Today has been one of THOSE days.

“I am so over stimulated.”

I said to myself.

“Oh are you? Is that how you’re labeling you wrong spirit now? It comforts you to give it a label?”

The Lord said to my heart.

Oof.

Let me preface this with the fact that I’m not minimizing health conditions where over stimulation is a side effect. If you’re triggered by this post, read it again and make sure it’s not just conviction.

Back to my point.

Are you just labeling your sin to make yourself feel better? Whether I am truly over stimulated or not today is not the point.

The point is I was slapping a label on a very poor attitude so that I could justify the dark cloud I was placing my home under. I was trying to whitewash plain sin to make it look innocent.

I see people justify a poor spirit and terrible behavior with a label. And it’s praised by our culture.

You can act however you want and it’s not your fault. It’s your surroundings, it’s someone else, it’s your “needs” being neglected.

But a crumb touching my foot at the same time that the baby screams and my husband asks an innocent question while another child runs laps around the couch is NOT an excuse for me to absolutely lose it.

No label can cover my sin enough to allow it a “free pass” under the gaze of a holy God.

As Jesus was thronged by hundreds and even thousands of people at once, he never once lost his composure.
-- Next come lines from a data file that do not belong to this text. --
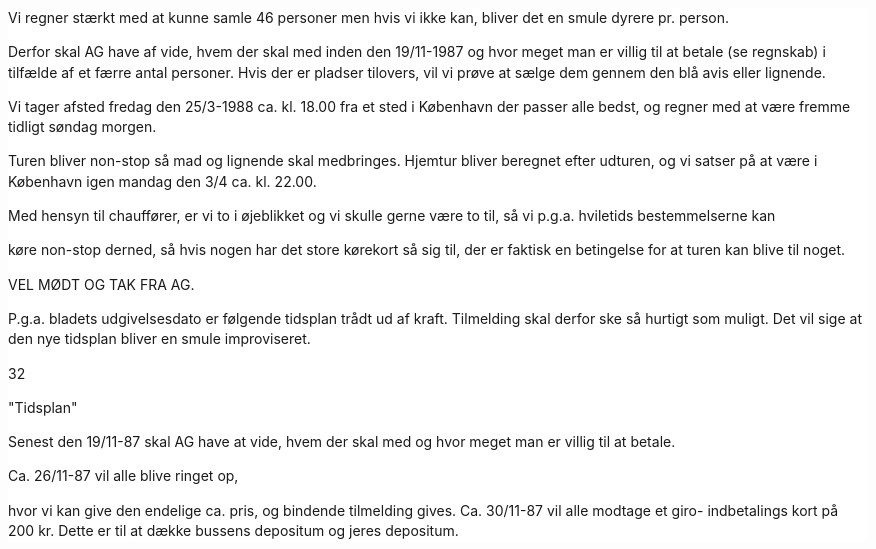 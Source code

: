 Vi regner stærkt med at kunne samle
46 personer men hvis vi ikke kan, bliver
det en smule dyrere pr. person.

Derfor skal AG have af vide, hvem der
skal med inden den 19/11-1987 og hvor
meget man er villig til at betale (se
regnskab) i tilfælde af et færre antal
personer. Hvis der er pladser tilovers, vil
vi prøve at sælge dem gennem den blå
avis eller lignende.

Vi tager afsted fredag den 25/3-1988
ca. kl. 18.00 fra et sted i København der
passer alle bedst, og regner med at være
fremme tidligt søndag morgen.

Turen bliver non-stop så mad og
lignende skal medbringes. Hjemtur bliver
beregnet efter udturen, og vi satser på at
være i København igen mandag den 3/4
ca. kl. 22.00.

Med hensyn til chauffører, er vi to i
øjeblikket og vi skulle gerne være to til, så
vi p.g.a. hviletids bestemmelserne kan

køre non-stop derned, så hvis nogen har
det store kørekort så sig til, der er faktisk
en betingelse for at turen kan blive til
noget.

VEL MØDT OG TAK FRA AG.

P.g.a. bladets udgivelsesdato er følgende
tidsplan trådt ud af kraft. Tilmelding skal
derfor ske så hurtigt som muligt. Det
vil sige at den nye tidsplan bliver en smule
improviseret.

32

"Tidsplan"

Senest den 19/11-87 skal AG have at
vide, hvem der skal med og hvor meget
man er villig til at betale.

Ca. 26/11-87 vil alle blive ringet op,

hvor vi kan give den endelige ca. pris, og
bindende tilmelding gives.
Ca. 30/11-87 vil alle modtage et giro-
indbetalings kort på 200 kr. Dette er til at
dække bussens depositum og jeres
depositum.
And if I’m walking in his steps then I will seek to pattern my reactions after his.

Am I really over stimulated (or fill in the blank)?

Or am I just looking for a way to whitewash my sin?

Is my toddler really driving me crazy?

Or am I looking for label to excuse my sin?

Am I really under appreciated?

Or is my pride looking for a way to justify sin?

Unfortunately, I’m going to answer for ALL of my sin, not just the ones I haven’t tried to excuse.

How much happier would my home be if I simply took responsibility for my attitude, my spirit, how I respond?

How much freedom would I give the Lord to work in the lives of my children, in my marriage if I simply didn’t excuse away sin?

Achan showed us that sin in the camp effects the entire camp.

My sin is the same, no matter how I’ve labeled it.